### What you will do
Among the lines of the data, copy those that hold "choice".

(Stored data entries)
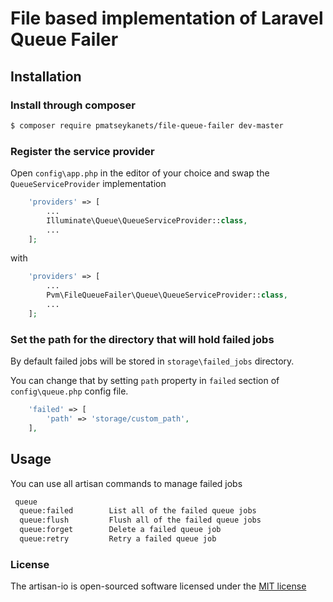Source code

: # File based implementation of Laravel Queue Failer

## Installation

### Install through composer

```bash
$ composer require pmatseykanets/file-queue-failer dev-master
```

### Register the service provider

Open `config\app.php` in the editor of your choice and swap the `QueueServiceProvider` implementation 

```php
    'providers' => [
        ...
        Illuminate\Queue\QueueServiceProvider::class,
        ...
    ];
```

with

```php
    'providers' => [
        ...
        Pvm\FileQueueFailer\Queue\QueueServiceProvider::class,
        ...
    ];
```

### Set the path for the directory that will hold failed jobs

By default failed jobs will be stored in `storage\failed_jobs` directory.

You can change that by setting `path` property in `failed` section of `config\queue.php` config file.

```php
    'failed' => [
        'path' => 'storage/custom_path',
    ],
```

## Usage

You can use all artisan commands to manage failed jobs

```bash
 queue
  queue:failed        List all of the failed queue jobs
  queue:flush         Flush all of the failed queue jobs
  queue:forget        Delete a failed queue job
  queue:retry         Retry a failed queue job
```


### License

The artisan-io is open-sourced software licensed under the [MIT license](http://opensource.org/licenses/MIT)
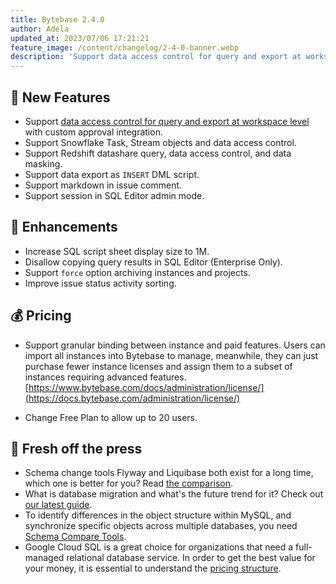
```yaml
---
title: Bytebase 2.4.0
author: Adela
updated_at: 2023/07/06 17:21:21
feature_image: /content/changelog/2-4-0-banner.webp
description: 'Support data access control for query and export at workspace level, and support custom approval'
---
```


## 🚀 New Features

- Support [data access control for query and export at workspace level](https://docs.bytebase.com/security/database-permission/overview/) with custom approval integration.
- Support Snowflake Task, Stream objects and data access control.
- Support Redshift datashare query, data access control, and data masking.
- Support data export as `INSERT` DML script.
- Support markdown in issue comment.
- Support session in SQL Editor admin mode.

## 🎄 Enhancements

- Increase SQL script sheet display size to 1M.
- Disallow copying query results in SQL Editor (Enterprise Only).
- Support `force` option archiving instances and projects.
- Improve issue status activity sorting.

## 💰 Pricing

- Support granular binding between instance and paid features. Users can import all instances into Bytebase to manage, meanwhile, they can just purchase fewer instance licenses and assign them to a subset of instances requiring advanced features. [https://www.bytebase.com/docs/administration/license/](https://docs.bytebase.com/administration/license/)

- Change Free Plan to allow up to 20 users.

## 📰 Fresh off the press

- Schema change tools Flyway and Liquibase both exist for a long time, which one is better for you? Read [the comparison](/blog/flyway-vs-liquibase/).
- What is database migration and what's the future trend for it? Check out [our latest guide](/blog/what-is-database-migration/).
- To identify differences in the object structure within MySQL, and synchronize specific objects across multiple databases, you need [Schema Compare Tools](/blog/top-mysql-schema-compare-tools/).
- Google Cloud SQL is a great choice for organizations that need a full-managed relational database service. In order to get the best value for your money, it is essential to understand the [pricing structure](/blog/understanding-google-cloud-sql-pricing/).

<IncludeBlock url="/docs/get-started/install/install-upgrade"></IncludeBlock>
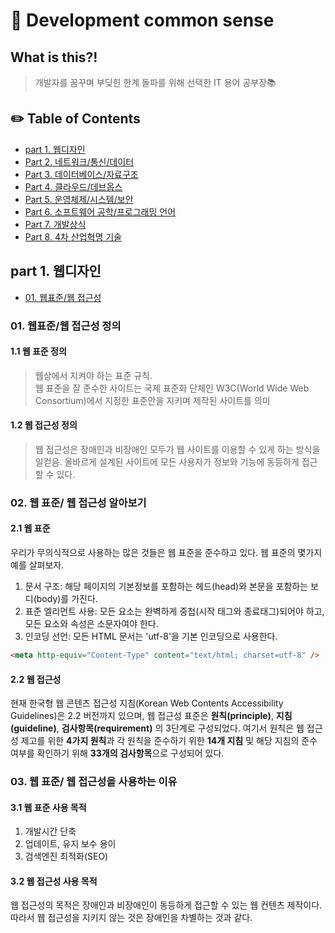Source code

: # 📝 Development common sense

## What is this?!

> 개발자를 꿈꾸며 부딪힌 한계 돌파를 위해 선택한
> IT 용어 공부장📚

## ✏️ Table of Contents

- [part 1. 웹디자인](#part-1.-웹디자인)
- [Part 2. 네트워크/통신/데이터](#part-2.-네트워크/통신/데이터)
- [Part 3. 데이터베이스/자료구조](#part-3.-데이터베이스/자료구조)
- [Part 4. 클라우드/데브옵스](#part-4.-클라우드/데브옵스)
- [Part 5. 운영체제/시스템/보안](#part-5.-운영체제/시스템/보안)
- [Part 6. 소프트웨어 공학/프로그래밍 언어](#part-6.-소프트웨어-공학/프로그래밍-언어)
- [Part 7. 개발상식](part-7.-개발상식)
- [Part 8. 4차 산업혁명 기술](part-8.-4차-산업혁명-기술)

## part 1. 웹디자인

- [01. 웹표준/웹 접근성](#01.-웹표준/웹-접근성-정의)

### 01. 웹표준/웹 접근성 정의

#### 1.1 웹 표준 정의

> 웹상에서 지켜야 하는 표준 규칙.  
> 웹 표준을 잘 준수한 사이트는 국제 표준화 단체인 W3C(World Wide Web Consortium)에서 지정한 표준안을 지키며 제작된 사이트를 의미

#### 1.2 웹 접근성 정의

> 웹 접근성은 장애인과 비장애인 모두가 웹 사이트를 이용할 수 있게 하는 방식을 일컫음. 올바르게 설계된 사이트에 모든 사용자가 정보와 기능에 동등하게 접근할 수 있다.

### 02. 웹 표준/ 웹 접근성 알아보기

#### 2.1 웹 표준

우리가 무의식적으로 사용하는 많은 것들은 웹 표준을 준수하고 있다.
웹 표준의 몇가지 예를 살펴보자.

1. 문서 구조: 해당 페이지의 기본정보를 포함하는 헤드(head)와 본문을 포함하는 보디(body)를 가진다.
2. 표준 엘리먼트 사용: 모든 요소는 완벽하게 중첩(시작 태그와 종료태그)되어야 하고, 모든 요소와 속성은 소문자여야 한다.
3. 인코딩 선언: 모든 HTML 문서는 'utf-8'을 기본 인코딩으로 사용한다.

```html
<meta http-equiv="Content-Type" content="text/html; charset=utf-8" />
```

#### 2.2 웹 접근성

현재 한국형 웹 콘텐츠 접근성 지침(Korean Web Contents Accessibility Guidelines)은 2.2 버전까지 있으며, 웹 접근성 표준은 **원칙(principle)**, **지침(guideline)**, **검사항목(requirement)** 의 3단계로 구성되었다. 여기서 원칙은 웹 접근성 제고를 위한 **4가지 원칙**과 각 원칙을 준수하기 위한 **14개 지침** 및 해당 지침의 준수 여부를 확인하기 위해 **33개의 검사항목**으로 구성되어 있다.

### 03. 웹 표준/ 웹 접근성을 사용하는 이유

#### 3.1 웹 표준 사용 목적

1. 개발시간 단축
2. 업데이트, 유지 보수 용이
3. 검색엔진 최적화(SEO)

#### 3.2 웹 접근성 사용 목적

웹 접근성의 목적은 장애인과 비장애인이 동등하게 접근할 수 있는 웹 컨텐츠 제작이다. 따라서 웹 접근성을 지키지 않는 것은 장애인을 차별하는 것과 같다.
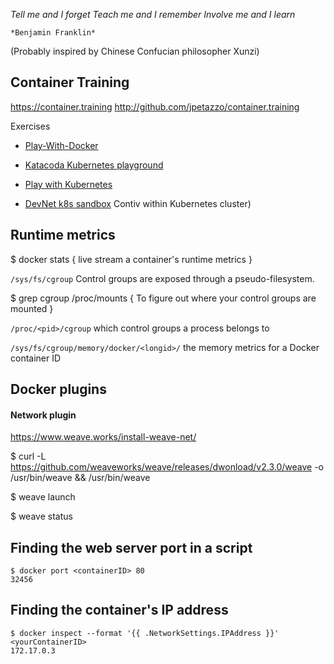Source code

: 
*Tell me and I forget*
*Teach me and I remember*
*Involve me and I learn*
	
	*Benjamin Franklin*
(Probably inspired by Chinese Confucian philosopher Xunzi)


## Container Training

https://container.training
http://github.com/jpetazzo/container.training

Exercises

 * [Play-With-Docker](http://www.play-with-docker.com)

 * [Katacoda Kubernetes playground](https://katacoda.com/courses/kubernetes/playground)

 * [Play with Kubernetes](https://labs.play-with-k8s.com)

 * [DevNet k8s sandbox](https://devnetsandbox.cisco.com) Contiv within Kubernetes cluster)



## Runtime metrics

$ docker stats { live stream a container's runtime metrics }

``` /sys/fs/cgroup ``` Control groups are exposed through a pseudo-filesystem.

$ grep cgroup /proc/mounts { To figure out where your control groups are mounted }

``` /proc/<pid>/cgroup ``` which control groups a process belongs to

``` /sys/fs/cgroup/memory/docker/<longid>/ ``` the memory metrics for a Docker container ID

## Docker plugins

#### Network plugin

https://www.weave.works/install-weave-net/

$ curl -L https://github.com/weaveworks/weave/releases/dwonload/v2.3.0/weave -o /usr/bin/weave && /usr/bin/weave

$ weave launch

$ weave status



## Finding the web server port in a script
```
$ docker port <containerID> 80
32456
```

## Finding the container's IP address

```
$ docker inspect --format '{{ .NetworkSettings.IPAddress }}' <yourContainerID>
172.17.0.3
```

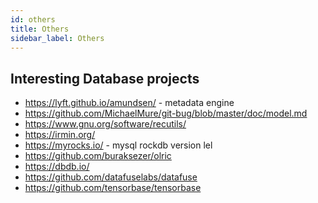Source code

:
 ```yaml
---
id: others
title: Others
sidebar_label: Others
---
```


## Interesting Database projects

- https://lyft.github.io/amundsen/ - metadata engine
- https://github.com/MichaelMure/git-bug/blob/master/doc/model.md
- https://www.gnu.org/software/recutils/
- https://irmin.org/
- https://myrocks.io/ - mysql rockdb version lel
- https://github.com/buraksezer/olric
- https://dbdb.io/
- https://github.com/datafuselabs/datafuse
- https://github.com/tensorbase/tensorbase
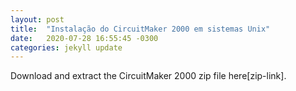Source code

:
 ```yaml
---
layout: post
title:  "Instalação do CircuitMaker 2000 em sistemas Unix"
date:   2020-07-28 16:55:45 -0300
categories: jekyll update
---
```


Download and extract the CircuitMaker 2000 zip file here[zip-link].

## 

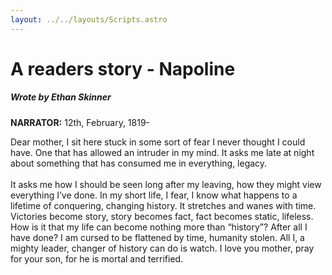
 ```yaml
---
layout: ../../layouts/Scripts.astro
---
```


# A readers story - Napoline
##### Wrote by Ethan Skinner

**NARRATOR:** 12th, February, 1819-

Dear mother, I sit here stuck in some sort of fear I never thought I could have. One that has allowed an intruder in my mind. It asks me late at night about something that has consumed me in everything, legacy.  \
 \
It asks me how I should be seen long after my leaving, how they might view everything I’ve done. In my short life, I fear, I know what happens to a lifetime of conquering, changing history. It stretches and wanes with time. Victories become story, story becomes fact, fact becomes static, lifeless. How is it that my life can become nothing more than “history”? After all I have done? I am cursed to be flattened by time, humanity stolen. All I, a mighty leader, changer of history can do is watch. I love you mother, pray for your son, for he is mortal and terrified. 
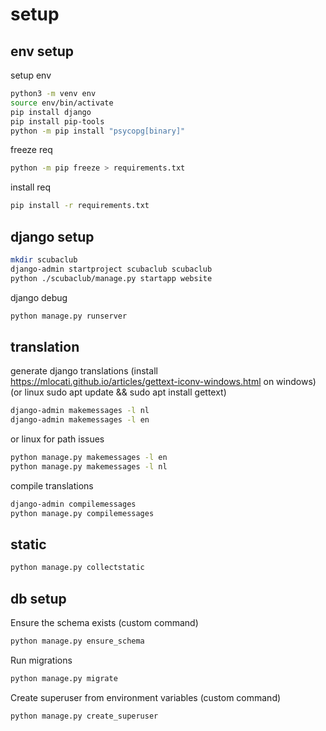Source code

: # setup

## env setup

setup env

```bash
python3 -m venv env
source env/bin/activate
pip install django
pip install pip-tools
python -m pip install "psycopg[binary]"
```

freeze req

```bash
python -m pip freeze > requirements.txt
```

install req

```bash
pip install -r requirements.txt
```

## django setup

```bash
mkdir scubaclub
django-admin startproject scubaclub scubaclub
python ./scubaclub/manage.py startapp website
```

django debug

```bash
python manage.py runserver
```

## translation

generate django translations
(install https://mlocati.github.io/articles/gettext-iconv-windows.html on windows)
(or linux sudo apt update && sudo apt install gettext)

```bash
django-admin makemessages -l nl
django-admin makemessages -l en
```

or linux for path issues

```bash
python manage.py makemessages -l en
python manage.py makemessages -l nl
```

compile translations

```bash
django-admin compilemessages
python manage.py compilemessages
```

## static

```bash
python manage.py collectstatic
```

## db setup

Ensure the schema exists (custom command)

```bash
python manage.py ensure_schema
```

Run migrations

```bash
python manage.py migrate
```

Create superuser from environment variables (custom command)

```bash
python manage.py create_superuser
```
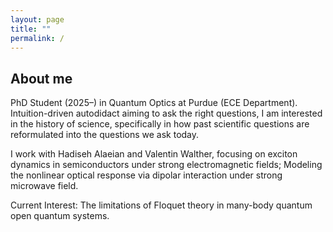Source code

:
 ```yaml
---
layout: page
title: ""
permalink: /
---
```


## About me

PhD Student (2025–) in Quantum Optics at Purdue (ECE Department). Intuition-driven autodidact aiming to ask the right questions, I am interested in the history of science, specifically in how past scientific questions are reformulated into the questions we ask today.

I work with Hadiseh Alaeian and Valentin Walther, focusing on exciton dynamics in semiconductors under strong electromagnetic fields; Modeling the nonlinear optical response via dipolar interaction under strong microwave field.

Current Interest: The limitations of Floquet theory in many-body quantum open quantum systems.
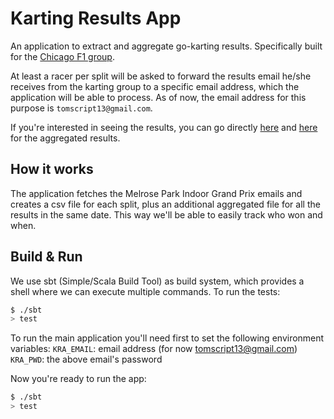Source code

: Karting Results App
===================

An application to extract and aggregate go-karting results. Specifically built for the
[Chicago F1 group](http://www.facebook.com/ChicagoF1).

At least a racer per split will be asked to forward the results email he/she receives from the karting group
to a specific email address, which the application will be able to process.
As of now, the email address for this purpose is `tomscript13@gmail.com`.

If you're interested in seeing the results, you can go directly [here]() and [here]() for the aggregated results.

## How it works

The application fetches the Melrose Park Indoor Grand Prix emails and creates a csv file for each split,
plus an additional aggregated file for all the results in the same date.
This way we'll be able to easily track who won and when.

## Build & Run

We use sbt (Simple/Scala Build Tool) as build system, which provides a shell where we can execute multiple commands.
To run the tests:

```sh
$ ./sbt
> test
```

To run the main application you'll need first to set the following environment variables:
`KRA_EMAIL`: email address (for now tomscript13@gmail.com)
`KRA_PWD`: the above email's password

Now you're ready to run the app:
```sh
$ ./sbt
> test
```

### Your solution
Open `config\app.php` in the editor of your choice and swap the `QueueServiceProvider` implementation 
- Google Cloud SQL is a great choice for organizations that need a full-managed relational database service. In order to get the best value for your money, it is essential to understand the [pricing structure](/blog/understanding-google-cloud-sql-pricing/).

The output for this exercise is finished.